In 2004 two more works that expand on the LAS were published, an article by Doris J. Van Kampen and the publication of “Library Anxiety: Theory, Research, and Applications,” edited by Anthony J. Onwuegbuzie, Qun G. Jiao, and Sharon L. Bostick. However, much like the previous works, these texts provide an emphasis on specific “symptoms” users might present rather than with the causes underlying the problems. These works offer “generalizable intervention procedures” (Onwuegbuzie et al., 2004, p.10) – like training library workers to be friendly and kind or library-based instruction – that are counterintuitive to holistic concepts of learning which work to understand that every learner is different. When combined with the 2018 article by Erin L. McAfee, which correlated feelings of shame with the concept of library anxiety, we have to ask, if as a profession we generally believe this shame is “inevitable,” what are we doing to change that? How can we as library workers dismantle the oppressive practices of the spaces that we are embedded within and very much a part of? 

These studies show why we focus more readily on behaviors, symptoms, and our preconceived ideas of what our learners should be doing as opposed to tearing down those walls. Our profession aligns itself with white supremacy (Leung & López-McKnight, 2020), therefore we view the anxiety associated with these constructs as being abnormal.

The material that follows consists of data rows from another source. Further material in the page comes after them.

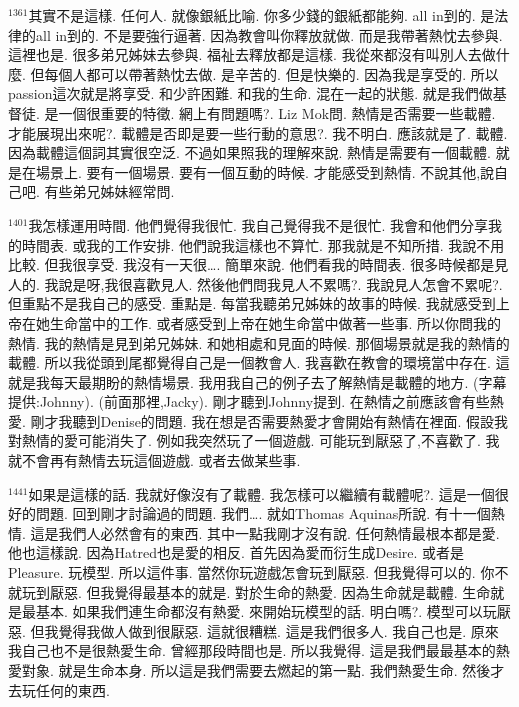 \documentclass{book}
\begin{document}
$^{1361}$其實不是這樣.
任何人.
就像銀紙比喻.
你多少錢的銀紙都能夠.
all in到的.
是法律的all in到的.
不是要強行逼著.
因為教會叫你釋放就做.
而是我帶著熱忱去參與.
這裡也是.
很多弟兄姊妹去參與.
福祉去釋放都是這樣.
我從來都沒有叫別人去做什麼.
但每個人都可以帶著熱忱去做.
是辛苦的.
但是快樂的.
因為我是享受的.
所以passion這次就是將享受.
和少許困難.
和我的生命.
混在一起的狀態.
就是我們做基督徒.
是一個很重要的特徵.
網上有問題嗎?.
Liz Mok問.
熱情是否需要一些載體.
才能展現出來呢?.
載體是否即是要一些行動的意思?.
我不明白.
應該就是了.
載體.
因為載體這個詞其實很空泛.
不過如果照我的理解來說.
熱情是需要有一個載體.
就是在場景上.
要有一個場景.
要有一個互動的時候.
才能感受到熱情.
不說其他,說自己吧.
有些弟兄姊妹經常問.

$^{1401}$我怎樣運用時間.
他們覺得我很忙.
我自己覺得我不是很忙.
我會和他們分享我的時間表.
或我的工作安排.
他們說我這樣也不算忙.
那我就是不知所措.
我說不用比較.
但我很享受.
我沒有一天很….
簡單來說.
他們看我的時間表.
很多時候都是見人的.
我說是呀,我很喜歡見人.
然後他們問我見人不累嗎?.
我說見人怎會不累呢?.
但重點不是我自己的感受.
重點是.
每當我聽弟兄姊妹的故事的時候.
我就感受到上帝在她生命當中的工作.
或者感受到上帝在她生命當中做著一些事.
所以你問我的熱情.
我的熱情是見到弟兄姊妹.
和她相處和見面的時候.
那個場景就是我的熱情的載體.
所以我從頭到尾都覺得自己是一個教會人.
我喜歡在教會的環境當中存在.
這就是我每天最期盼的熱情場景.
我用我自己的例子去了解熱情是載體的地方.
(字幕提供:Johnny).
(前面那裡,Jacky).
剛才聽到Johnny提到.
在熱情之前應該會有些熱愛.
剛才我聽到Denise的問題.
我在想是否需要熱愛才會開始有熱情在裡面.
假設我對熱情的愛可能消失了.
例如我突然玩了一個遊戲.
可能玩到厭惡了,不喜歡了.
我就不會再有熱情去玩這個遊戲.
或者去做某些事.

$^{1441}$如果是這樣的話.
我就好像沒有了載體.
我怎樣可以繼續有載體呢?.
這是一個很好的問題.
回到剛才討論過的問題.
我們….
就如Thomas Aquinas所說.
有十一個熱情.
這是我們人必然會有的東西.
其中一點我剛才沒有說.
任何熱情最根本都是愛.
他也這樣說.
因為Hatred也是愛的相反.
首先因為愛而衍生成Desire.
或者是Pleasure.
玩模型.
所以這件事.
當然你玩遊戲怎會玩到厭惡.
但我覺得可以的.
你不就玩到厭惡.
但我覺得最基本的就是.
對於生命的熱愛.
因為生命就是載體.
生命就是最基本.
如果我們連生命都沒有熱愛.
來開始玩模型的話.
明白嗎?.
模型可以玩厭惡.
但我覺得我做人做到很厭惡.
這就很糟糕.
這是我們很多人.
我自己也是.
原來我自己也不是很熱愛生命.
曾經那段時間也是.
所以我覺得.
這是我們最最基本的熱愛對象.
就是生命本身.
所以這是我們需要去燃起的第一點.
我們熱愛生命.
然後才去玩任何的東西.
\end{document}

Deficit Thinking as Central

Much has been written about deficit thinking in both the K-12 education and higher education literature, such as The Evolution of Deficit Thinking (1997), edited by Richard R. Valencia, where he describes how the deficit thinking model “posits that the student who fails in school does so because of internal deficits or deficiencies” (p.2). As Heinback, Mitola, and Rinto (2021) paraphrase, Valencia outlines that deficit thinking is characterized by “blaming the victim, oppression, pseudoscience, temporal changes, educability, and heterodoxy” (p.12). Furthermore, the history of institutionalized deficit thinking – like what is seen in discourse around Black students in Title I K-12 schools – has a basis in racism (Menchaca, 1997). For an excellent mapping of the six characteristics of deficit thinking to academic libraries, see Heinback, Mitola, and Rinto’s (2021) Dismantling Deficit Thinking in Academic Libraries

As described above, the very basis of the concept of library anxiety is the idea that students are in some way deficient – in skills, confidence, understanding of procedures – and that this deficiency is something to be treated, fixed, and attended to. This belief that library workers can fix or cure students of their library anxiety by teaching them to use the resources or to see librarians as inherently helpful and good is an example of a deficit thinking model. Using this framework as the basis of instruction, reference, or library services is harmful to students, as it ignores the many skills and life experiences that students bring with them. And as Heinbach, Paloma Fielder, Mitola, & Pattini (2019) concluded in their study of deficit thinking and transfer students, “Rather than encouraging students to inform the nature of the learning environment, educators attempt to fix them to fit a mold defined by a society rife with inequities such as sexism, racism, ableism, and classism.” Library anxiety, when viewed through the deficit thinking lens, assumes that students are unprepared and set up for failure; and quite frankly, it is offensive to the work of students, their life experiences, and the educators they’ve already learned from. 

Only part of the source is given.